Katia Suppa : Accompagner les équipes fait aussi partie de notre rôle de cadre. On organise un groupe de parole à chaque décès et au moins une fois par mois. Les soignants peuvent y évoquer des moments difficiles vécus avec des familles, par exemple. C’est aussi sur la base du volontariat mais ils viennent nombreux. Lorsqu’on sent un soignant en difficulté, il est de notre rôle d’organiser un entretien individuel. Cela arrive généralement quand des liens affectifs qui dépassent l’exercice professionnel se sont développés avec un patient.
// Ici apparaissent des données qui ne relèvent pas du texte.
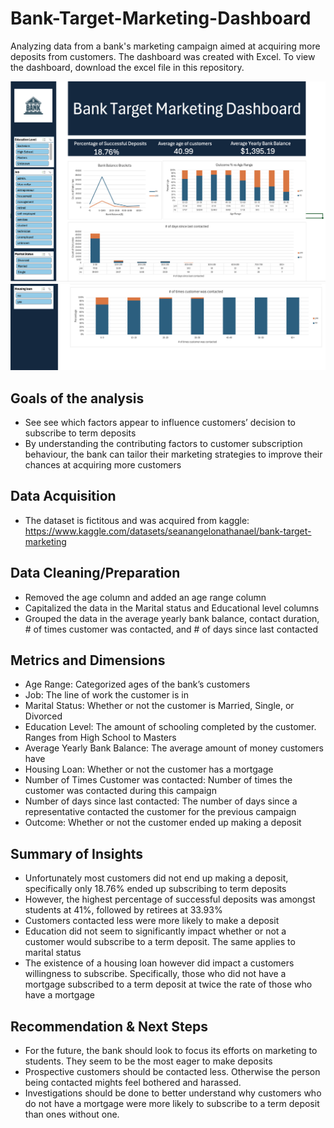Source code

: # Bank-Target-Marketing-Dashboard
Analyzing data from a bank's marketing campaign aimed at acquiring more deposits from customers. The dashboard was created with Excel. To view the dashboard, download the excel file in this repository.

![](./excel-dashboard-screenshot1.png)
![](./excel-dashboard-screenshot2.png)

## Goals of the analysis
* See see which factors appear to influence customers’ decision to subscribe to term deposits
* By understanding the contributing factors to customer subscription behaviour, the bank can tailor their marketing strategies to improve their chances at acquiring more customers

## Data Acquisition
* The dataset is fictitous and was acquired from kaggle: https://www.kaggle.com/datasets/seanangelonathanael/bank-target-marketing 

## Data Cleaning/Preparation 
* Removed the age column and added an age range column
* Capitalized the data in the Marital status and Educational level columns
* Grouped the data in the average yearly bank balance, contact duration, # of times customer was contacted, and # of days since last contacted

## Metrics and Dimensions
* Age Range: Categorized ages of the bank’s customers
* Job: The line of work the customer is in
* Marital Status: Whether or not the customer is Married, Single, or Divorced
* Education Level: The amount of schooling completed by the customer. Ranges from High School to Masters
* Average Yearly Bank Balance: The average amount of money customers have
* Housing Loan: Whether or not the customer has a mortgage
* Number of Times Customer was contacted: Number of times the customer was contacted during this campaign
* Number of days since last contacted: The number of days since a representative contacted the customer for the previous campaign
* Outcome: Whether or not the customer ended up making a deposit

## Summary of Insights
* Unfortunately most customers did not end up making a deposit, specifically only 18.76% ended up subscribing to term deposits
* However, the highest percentage of successful deposits was amongst students at 41%, followed by retirees at 33.93%
* Customers contacted less were more likely to make a deposit
* Education did not seem to significantly impact whether or not a customer would subscribe to a term deposit. The same applies to marital status
* The existence of a housing loan however did impact a customers willingness to subscribe. Specifically, those who did not have a mortgage subscribed to a term deposit at twice the rate of those who have a mortgage

## Recommendation & Next Steps
* For the future, the bank should look to focus its efforts on marketing to students. They seem to be the most eager to make deposits
* Prospective customers should be contacted less. Otherwise the person being contacted mights feel bothered and harassed.
* Investigations should be done to better understand why customers who do not have a mortgage were more likely to subscribe to a term deposit than ones without one.


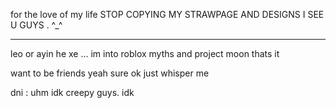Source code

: for the love of my life STOP COPYING MY STRAWPAGE AND DESIGNS I SEE U GUYS . ^_^

***
leo or ayin he xe ... im into roblox myths and project moon thats it

want to be friends yeah sure ok just whisper me 

dni : uhm idk creepy guys. idk

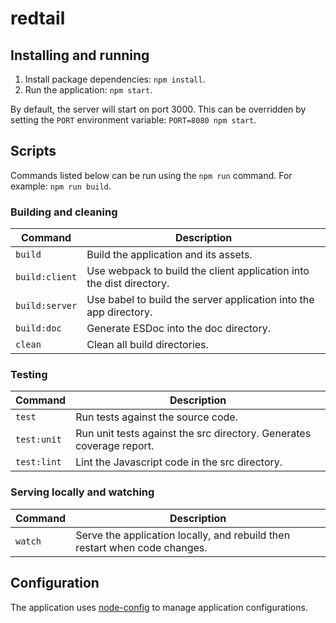 # redtail

## Installing and running

1. Install package dependencies: `npm install`.
2. Run the application: `npm start`.

By default, the server will start on port 3000. This can be overridden by
setting the `PORT` environment variable: `PORT=8080 npm start`.

## Scripts

Commands listed below can be run using the `npm run` command.
For example: `npm run build`.

### Building and cleaning

| Command        | Description                                                          |
|----------------|----------------------------------------------------------------------|
| `build`        | Build the application and its assets.                                |
| `build:client` | Use webpack to build the client application into the dist directory. |
| `build:server` | Use babel to build the server application into the app directory.    |
| `build:doc`    | Generate ESDoc into the doc directory.                               |
| `clean`        | Clean all build directories.                                         |

### Testing

| Command     | Description                                                           |
|-------------|-----------------------------------------------------------------------|
| `test`      | Run tests against the source code.                                    |
| `test:unit` | Run unit tests against the src directory.  Generates coverage report. |
| `test:lint` | Lint the Javascript code in the src directory.                        |

### Serving locally and watching

| Command | Description                                                                |
|---------|----------------------------------------------------------------------------|
| `watch` | Serve the application locally, and rebuild then restart when code changes. |

## Configuration

The application uses [node-config](https://github.com/lorenwest/node-config)
to manage application configurations.
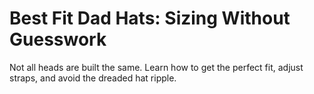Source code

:# Best Fit Dad Hats: Sizing Without Guesswork

Not all heads are built the same. Learn how to get the perfect fit, adjust straps, and avoid the dreaded hat ripple.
Mon expérience dans les différentes unités me permet d’avoir un certain recul face à ces situations. Parfois, la détresse est telle que la seule chose à faire est de les encourager à changer de service si elle dure sur du long terme.

Anne Luquet : Il faut tout de même préciser que le nombre de décès chez l’enfant est largement inférieur à celui chez les adultes. Notre quotidien est plus souvent marqué par la joie, les rires et les projets d’avenir que par la tristesse.

La compagnie Après la pluie

Cathy Darietto a créé l’association fin 2006 afin d’améliorer la qualité de vie des enfants atteints de cancer et de leurs familles après avoir été confrontée à la maladie via un membre de sa famille. Composée de six comédiennes professionnelles, la compagnie Après la pluie intervient au sein du service d’hémato-oncologie de la Timone enfants deux à trois fois par semaine. « Nous leur lisons des histoires et nous leur proposons de devenir des petits auteurs », explique la fondatrice. Pour la première année, l’association a fait appel à des compositeurs et à des musiciens afin de mettre en musique les dernières créations littéraires des enfants, sur le thème “Rêver en poèmes et en chansons”. Chansons et poèmes récités sur de la musique respectant l’univers de chaque histoire, composent cette œuvre à laquelle a même participé l’actrice Ariane Ascaride. Édité en décembre dernier, le livret-CD Au cœur de nos rêves est en vente sur le site cie.apreslapluie.free.fr ou directement par téléphone. Des ventes qui permettront à Christine, Céline, Agnès, Claire, Cécile et Cathy de continuer à ensoleiller la vie des petits patients.